RECORDS SHOWN.
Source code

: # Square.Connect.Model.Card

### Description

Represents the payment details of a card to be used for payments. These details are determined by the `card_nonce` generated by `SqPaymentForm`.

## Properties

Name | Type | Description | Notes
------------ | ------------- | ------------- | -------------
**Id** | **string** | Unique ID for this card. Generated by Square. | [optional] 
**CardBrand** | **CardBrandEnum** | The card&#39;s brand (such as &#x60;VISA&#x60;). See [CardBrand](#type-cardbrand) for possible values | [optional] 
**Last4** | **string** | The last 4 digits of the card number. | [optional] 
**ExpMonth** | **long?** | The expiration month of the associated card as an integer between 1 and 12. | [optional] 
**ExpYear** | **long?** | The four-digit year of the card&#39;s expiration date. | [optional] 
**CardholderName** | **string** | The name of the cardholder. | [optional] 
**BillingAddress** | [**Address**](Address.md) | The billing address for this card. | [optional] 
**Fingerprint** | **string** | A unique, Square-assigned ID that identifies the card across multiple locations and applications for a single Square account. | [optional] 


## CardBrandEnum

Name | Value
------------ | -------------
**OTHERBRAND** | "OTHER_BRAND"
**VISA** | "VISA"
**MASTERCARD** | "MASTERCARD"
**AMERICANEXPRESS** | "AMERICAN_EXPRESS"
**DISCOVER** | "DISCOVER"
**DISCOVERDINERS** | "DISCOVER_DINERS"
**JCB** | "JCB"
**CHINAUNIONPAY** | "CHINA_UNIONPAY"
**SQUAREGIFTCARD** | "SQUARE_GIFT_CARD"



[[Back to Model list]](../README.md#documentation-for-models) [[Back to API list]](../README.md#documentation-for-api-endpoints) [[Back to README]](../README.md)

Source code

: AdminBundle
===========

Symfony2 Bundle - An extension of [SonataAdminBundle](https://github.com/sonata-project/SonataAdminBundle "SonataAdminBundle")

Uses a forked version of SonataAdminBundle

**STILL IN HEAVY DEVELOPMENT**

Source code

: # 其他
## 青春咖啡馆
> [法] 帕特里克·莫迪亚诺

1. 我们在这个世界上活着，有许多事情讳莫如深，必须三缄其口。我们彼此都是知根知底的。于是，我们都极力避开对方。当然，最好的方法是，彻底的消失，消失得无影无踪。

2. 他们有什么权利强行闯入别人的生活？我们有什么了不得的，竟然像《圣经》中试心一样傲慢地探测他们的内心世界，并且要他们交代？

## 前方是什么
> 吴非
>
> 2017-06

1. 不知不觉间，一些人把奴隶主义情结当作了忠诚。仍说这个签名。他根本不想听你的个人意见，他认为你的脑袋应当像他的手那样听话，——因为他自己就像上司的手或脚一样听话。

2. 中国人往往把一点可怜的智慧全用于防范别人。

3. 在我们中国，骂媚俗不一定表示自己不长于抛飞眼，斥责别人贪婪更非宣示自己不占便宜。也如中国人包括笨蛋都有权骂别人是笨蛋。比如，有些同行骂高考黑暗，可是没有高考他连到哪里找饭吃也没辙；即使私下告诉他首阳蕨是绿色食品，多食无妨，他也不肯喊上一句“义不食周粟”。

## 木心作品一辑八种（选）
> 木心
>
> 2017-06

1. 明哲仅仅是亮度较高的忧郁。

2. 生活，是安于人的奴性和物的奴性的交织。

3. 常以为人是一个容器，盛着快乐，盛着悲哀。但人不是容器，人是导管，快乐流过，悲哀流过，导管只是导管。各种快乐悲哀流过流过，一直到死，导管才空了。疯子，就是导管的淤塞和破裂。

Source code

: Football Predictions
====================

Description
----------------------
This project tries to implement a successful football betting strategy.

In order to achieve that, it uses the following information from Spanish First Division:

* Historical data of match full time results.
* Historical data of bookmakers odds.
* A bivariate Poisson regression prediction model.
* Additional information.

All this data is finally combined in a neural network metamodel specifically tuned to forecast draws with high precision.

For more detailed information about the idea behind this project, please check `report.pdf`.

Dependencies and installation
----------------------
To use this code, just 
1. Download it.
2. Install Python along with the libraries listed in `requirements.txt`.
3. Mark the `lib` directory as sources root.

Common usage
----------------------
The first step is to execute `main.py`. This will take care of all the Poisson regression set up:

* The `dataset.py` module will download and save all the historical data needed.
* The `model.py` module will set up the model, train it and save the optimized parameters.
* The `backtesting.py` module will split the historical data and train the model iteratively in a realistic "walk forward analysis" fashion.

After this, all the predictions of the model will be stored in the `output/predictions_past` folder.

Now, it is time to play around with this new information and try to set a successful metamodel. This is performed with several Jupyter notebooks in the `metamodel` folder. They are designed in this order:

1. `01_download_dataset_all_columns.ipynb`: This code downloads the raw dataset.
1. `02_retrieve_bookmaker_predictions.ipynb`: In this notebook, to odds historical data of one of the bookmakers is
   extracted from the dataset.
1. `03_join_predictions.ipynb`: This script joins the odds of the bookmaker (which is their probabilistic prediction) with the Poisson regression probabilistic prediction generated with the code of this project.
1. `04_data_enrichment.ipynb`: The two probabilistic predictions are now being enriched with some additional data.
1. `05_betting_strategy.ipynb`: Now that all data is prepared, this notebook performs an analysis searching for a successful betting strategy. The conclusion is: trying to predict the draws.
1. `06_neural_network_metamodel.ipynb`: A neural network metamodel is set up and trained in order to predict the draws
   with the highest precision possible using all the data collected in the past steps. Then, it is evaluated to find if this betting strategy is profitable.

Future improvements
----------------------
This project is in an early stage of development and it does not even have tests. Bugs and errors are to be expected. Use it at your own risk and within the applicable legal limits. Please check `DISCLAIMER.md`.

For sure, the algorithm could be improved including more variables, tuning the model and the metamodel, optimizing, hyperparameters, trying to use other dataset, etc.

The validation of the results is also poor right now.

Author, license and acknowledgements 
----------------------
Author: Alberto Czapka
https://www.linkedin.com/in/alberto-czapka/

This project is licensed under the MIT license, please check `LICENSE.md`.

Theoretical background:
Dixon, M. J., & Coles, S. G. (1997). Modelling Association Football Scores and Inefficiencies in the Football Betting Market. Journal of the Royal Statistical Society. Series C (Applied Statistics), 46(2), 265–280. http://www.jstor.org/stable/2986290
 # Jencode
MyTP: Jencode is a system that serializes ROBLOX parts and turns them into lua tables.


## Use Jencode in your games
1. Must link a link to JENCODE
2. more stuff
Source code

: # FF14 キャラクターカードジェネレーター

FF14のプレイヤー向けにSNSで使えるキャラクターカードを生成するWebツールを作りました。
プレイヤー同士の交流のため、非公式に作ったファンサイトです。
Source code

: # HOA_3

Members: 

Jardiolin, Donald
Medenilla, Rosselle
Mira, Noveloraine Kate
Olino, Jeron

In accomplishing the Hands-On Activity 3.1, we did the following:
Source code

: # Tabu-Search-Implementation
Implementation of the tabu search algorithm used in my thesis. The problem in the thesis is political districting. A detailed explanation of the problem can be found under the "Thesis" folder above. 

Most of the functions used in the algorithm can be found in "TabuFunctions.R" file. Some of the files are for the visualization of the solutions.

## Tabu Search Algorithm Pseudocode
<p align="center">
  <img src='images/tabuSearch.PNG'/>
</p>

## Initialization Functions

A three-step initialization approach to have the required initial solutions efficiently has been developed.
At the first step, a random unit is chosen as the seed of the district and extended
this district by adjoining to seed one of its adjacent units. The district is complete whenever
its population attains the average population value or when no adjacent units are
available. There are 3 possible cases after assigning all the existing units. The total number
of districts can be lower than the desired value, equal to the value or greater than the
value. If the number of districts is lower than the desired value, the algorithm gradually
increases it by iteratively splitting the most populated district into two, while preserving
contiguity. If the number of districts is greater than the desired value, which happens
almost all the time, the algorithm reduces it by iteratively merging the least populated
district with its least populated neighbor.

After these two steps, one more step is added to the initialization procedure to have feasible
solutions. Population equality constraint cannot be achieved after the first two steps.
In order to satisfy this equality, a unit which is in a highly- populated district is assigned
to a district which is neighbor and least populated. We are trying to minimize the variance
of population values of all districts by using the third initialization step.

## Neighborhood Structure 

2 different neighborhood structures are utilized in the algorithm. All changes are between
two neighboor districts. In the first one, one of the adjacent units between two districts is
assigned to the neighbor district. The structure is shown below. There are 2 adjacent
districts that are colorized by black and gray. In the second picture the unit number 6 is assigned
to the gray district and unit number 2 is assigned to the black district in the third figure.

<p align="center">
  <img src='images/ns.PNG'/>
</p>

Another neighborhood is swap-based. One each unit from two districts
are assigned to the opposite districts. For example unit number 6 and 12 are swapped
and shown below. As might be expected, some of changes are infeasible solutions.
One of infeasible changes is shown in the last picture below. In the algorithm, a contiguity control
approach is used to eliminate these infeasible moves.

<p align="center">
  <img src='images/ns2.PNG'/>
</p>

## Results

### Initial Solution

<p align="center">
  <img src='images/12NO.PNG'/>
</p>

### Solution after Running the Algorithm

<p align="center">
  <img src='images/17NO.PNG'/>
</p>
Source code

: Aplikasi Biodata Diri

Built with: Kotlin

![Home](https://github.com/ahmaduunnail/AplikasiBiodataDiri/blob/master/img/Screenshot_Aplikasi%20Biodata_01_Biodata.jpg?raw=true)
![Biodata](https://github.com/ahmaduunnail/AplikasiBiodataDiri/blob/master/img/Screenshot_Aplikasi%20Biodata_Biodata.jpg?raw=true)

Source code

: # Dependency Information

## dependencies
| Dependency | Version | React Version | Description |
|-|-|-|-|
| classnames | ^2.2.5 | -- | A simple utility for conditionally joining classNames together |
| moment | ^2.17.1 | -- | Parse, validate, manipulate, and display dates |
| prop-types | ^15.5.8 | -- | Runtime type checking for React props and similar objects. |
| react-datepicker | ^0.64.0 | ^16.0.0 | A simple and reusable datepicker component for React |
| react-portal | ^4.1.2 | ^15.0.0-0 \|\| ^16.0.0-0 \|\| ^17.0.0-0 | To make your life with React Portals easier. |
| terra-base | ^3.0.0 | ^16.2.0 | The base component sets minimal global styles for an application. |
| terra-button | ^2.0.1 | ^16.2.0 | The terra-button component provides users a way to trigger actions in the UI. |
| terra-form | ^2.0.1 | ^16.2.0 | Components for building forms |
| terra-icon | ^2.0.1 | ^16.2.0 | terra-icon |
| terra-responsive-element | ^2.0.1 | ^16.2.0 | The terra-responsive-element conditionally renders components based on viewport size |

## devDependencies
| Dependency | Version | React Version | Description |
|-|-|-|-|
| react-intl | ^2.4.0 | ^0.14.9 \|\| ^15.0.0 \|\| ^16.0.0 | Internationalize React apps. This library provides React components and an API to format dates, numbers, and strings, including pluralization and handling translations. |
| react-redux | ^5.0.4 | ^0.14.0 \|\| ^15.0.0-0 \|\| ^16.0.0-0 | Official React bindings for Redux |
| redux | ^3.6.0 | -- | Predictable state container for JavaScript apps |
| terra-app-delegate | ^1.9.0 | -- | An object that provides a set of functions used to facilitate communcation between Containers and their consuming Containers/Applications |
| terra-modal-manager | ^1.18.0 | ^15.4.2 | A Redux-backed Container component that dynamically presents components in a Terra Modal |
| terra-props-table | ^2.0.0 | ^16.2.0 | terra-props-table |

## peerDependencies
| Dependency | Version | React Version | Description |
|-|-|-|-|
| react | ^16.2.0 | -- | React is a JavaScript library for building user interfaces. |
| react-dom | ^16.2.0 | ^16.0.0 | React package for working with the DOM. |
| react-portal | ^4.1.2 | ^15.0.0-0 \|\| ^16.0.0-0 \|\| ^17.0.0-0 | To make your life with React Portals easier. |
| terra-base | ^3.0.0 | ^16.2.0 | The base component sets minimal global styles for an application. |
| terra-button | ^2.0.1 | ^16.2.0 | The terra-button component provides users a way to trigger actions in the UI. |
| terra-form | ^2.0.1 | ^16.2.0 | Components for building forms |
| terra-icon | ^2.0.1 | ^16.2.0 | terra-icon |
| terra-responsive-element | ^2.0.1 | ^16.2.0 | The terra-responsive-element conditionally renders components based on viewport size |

TASK ITEM. Would you return, unchanged, the lines from the one containing "user interfaces. |" through the end of the entries?

THE COMPLETED TASK.
| react | ^16.2.0 | -- | React is a JavaScript library for building user interfaces. |
| react-dom | ^16.2.0 | ^16.0.0 | React package for working with the DOM. |
| react-portal | ^4.1.2 | ^15.0.0-0 \|\| ^16.0.0-0 \|\| ^17.0.0-0 | To make your life with React Portals easier. |
| terra-base | ^3.0.0 | ^16.2.0 | The base component sets minimal global styles for an application. |
| terra-button | ^2.0.1 | ^16.2.0 | The terra-button component provides users a way to trigger actions in the UI. |
| terra-form | ^2.0.1 | ^16.2.0 | Components for building forms |
| terra-icon | ^2.0.1 | ^16.2.0 | terra-icon |
| terra-responsive-element | ^2.0.1 | ^16.2.0 | The terra-responsive-element conditionally renders components based on viewport size |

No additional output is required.